= Work item =
Beginning at the first line of the material, output each line exactly until you reach and include the line containing "We advise your". Leave every picture out.

= Recorded data =
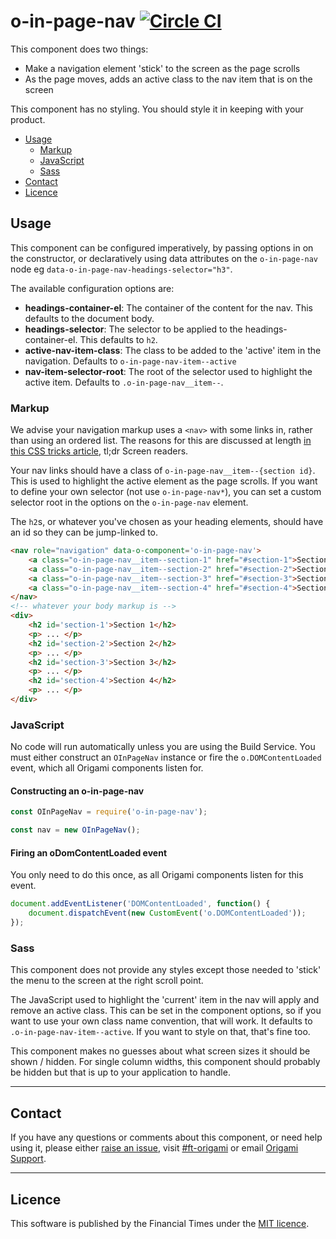 o-in-page-nav [![Circle CI](https://circleci.com/gh/Financial-Times/o-in-page-nav/tree/master.svg?style=svg)](https://circleci.com/gh/Financial-Times/o-in-page-nav/tree/master)
=================

This component does two things:

* Make a navigation element 'stick' to the screen as the page scrolls
* As the page moves, adds an active class to the nav item that is on the screen

This component has no styling. You should style it in keeping with your product.

- [Usage](#usage)
	- [Markup](#markup)
	- [JavaScript](#javascript)
	- [Sass](#sass)
- [Contact](#contact)
- [Licence](#licence)

## Usage

This component can be configured imperatively, by passing options in on the constructor, or declaratively using data attributes on the `o-in-page-nav` node eg `data-o-in-page-nav-headings-selector="h3"`.

The available configuration options are:

* **headings-container-el**: The container of the content for the nav. This defaults to the document body.
* **headings-selector**: The selector to be applied to the headings-container-el. This defaults to `h2`.
* **active-nav-item-class**: The class to be added to the 'active' item in the navigation. Defaults to `o-in-page-nav-item--active`
* **nav-item-selector-root**: The root of the selector used to highlight the active item. Defaults to `.o-in-page-nav__item--`.

### Markup

We advise your navigation markup uses a `<nav>` with some links in, rather than using an ordered list. The reasons for this are discussed at length [in this CSS tricks article](https://css-tricks.com/navigation-in-lists-to-be-or-not-to-be/), tl;dr Screen readers.

Your nav links should have a class of `o-in-page-nav__item--{section id}`. This is used to highlight the active element as the page scrolls. If you want to define your own selector (not use `o-in-page-nav*`), you can set a custom selector root in the options on the `o-in-page-nav` element.

The `h2`s, or whatever you've chosen as your heading elements, should have an id so they can be jump-linked to.

```html
<nav role="navigation" data-o-component='o-in-page-nav'>
	<a class="o-in-page-nav__item--section-1" href="#section-1">Section 1</a>
	<a class="o-in-page-nav__item--section-2" href="#section-2">Section 2</a>
	<a class="o-in-page-nav__item--section-3" href="#section-3">Section 3</a>
	<a class="o-in-page-nav__item--section-4" href="#section-4">Section 4</a>
</nav>
<!-- whatever your body markup is -->
<div>
	<h2 id='section-1'>Section 1</h2>
	<p> ... </p>
	<h2 id='section-2'>Section 2</h2>
	<p> ... </p>
	<h2 id='section-3'>Section 3</h2>
	<p> ... </p>
	<h2 id='section-4'>Section 4</h2>
	<p> ... </p>
</div>
```

### JavaScript

No code will run automatically unless you are using the Build Service.
You must either construct an `OInPageNav` instance or fire the `o.DOMContentLoaded` event, which all Origami components listen for.

#### Constructing an o-in-page-nav

```js
const OInPageNav = require('o-in-page-nav');

const nav = new OInPageNav();
```

#### Firing an oDomContentLoaded event

You only need to do this once, as all Origami components listen for this event.

```js
document.addEventListener('DOMContentLoaded', function() {
	document.dispatchEvent(new CustomEvent('o.DOMContentLoaded'));
});
```

### Sass

This component does not provide any styles except those needed to 'stick' the menu to the screen at the right scroll point.

The JavaScript used to highlight the 'current' item in the nav will apply and remove an active class. This can be set in the component options, so if you want to use your own class name convention, that will work. It defaults to `.o-in-page-nav-item--active`. If you want to style on that, that's fine too.

This component makes no guesses about what screen sizes it should be shown / hidden. For single column widths, this component should probably be hidden but that is up to your application to handle.

---

## Contact

If you have any questions or comments about this component, or need help using it, please either [raise an issue](https://github.com/Financial-Times/o-in-page-nav/issues), visit [#ft-origami](https://financialtimes.slack.com/messages/ft-origami/) or email [Origami Support](mailto:origami-support@ft.com).

----

## Licence

This software is published by the Financial Times under the [MIT licence](http://opensource.org/licenses/MIT).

= Answer to this task =
 o-in-page-nav [![Circle CI](https://circleci.com/gh/Financial-Times/o-in-page-nav/tree/master.svg?style=svg)](https://circleci.com/gh/Financial-Times/o-in-page-nav/tree/master)
=================

This component does two things:

* Make a navigation element 'stick' to the screen as the page scrolls
* As the page moves, adds an active class to the nav item that is on the screen

This component has no styling. You should style it in keeping with your product.

- [Usage](#usage)
	- [Markup](#markup)
	- [JavaScript](#javascript)
	- [Sass](#sass)
- [Contact](#contact)
- [Licence](#licence)

## Usage

This component can be configured imperatively, by passing options in on the constructor, or declaratively using data attributes on the `o-in-page-nav` node eg `data-o-in-page-nav-headings-selector="h3"`.

The available configuration options are:

* **headings-container-el**: The container of the content for the nav. This defaults to the document body.
* **headings-selector**: The selector to be applied to the headings-container-el. This defaults to `h2`.
* **active-nav-item-class**: The class to be added to the 'active' item in the navigation. Defaults to `o-in-page-nav-item--active`
* **nav-item-selector-root**: The root of the selector used to highlight the active item. Defaults to `.o-in-page-nav__item--`.

### Markup

We advise your navigation markup uses a `<nav>` with some links in, rather than using an ordered list. The reasons for this are discussed at length [in this CSS tricks article](https://css-tricks.com/navigation-in-lists-to-be-or-not-to-be/), tl;dr Screen readers.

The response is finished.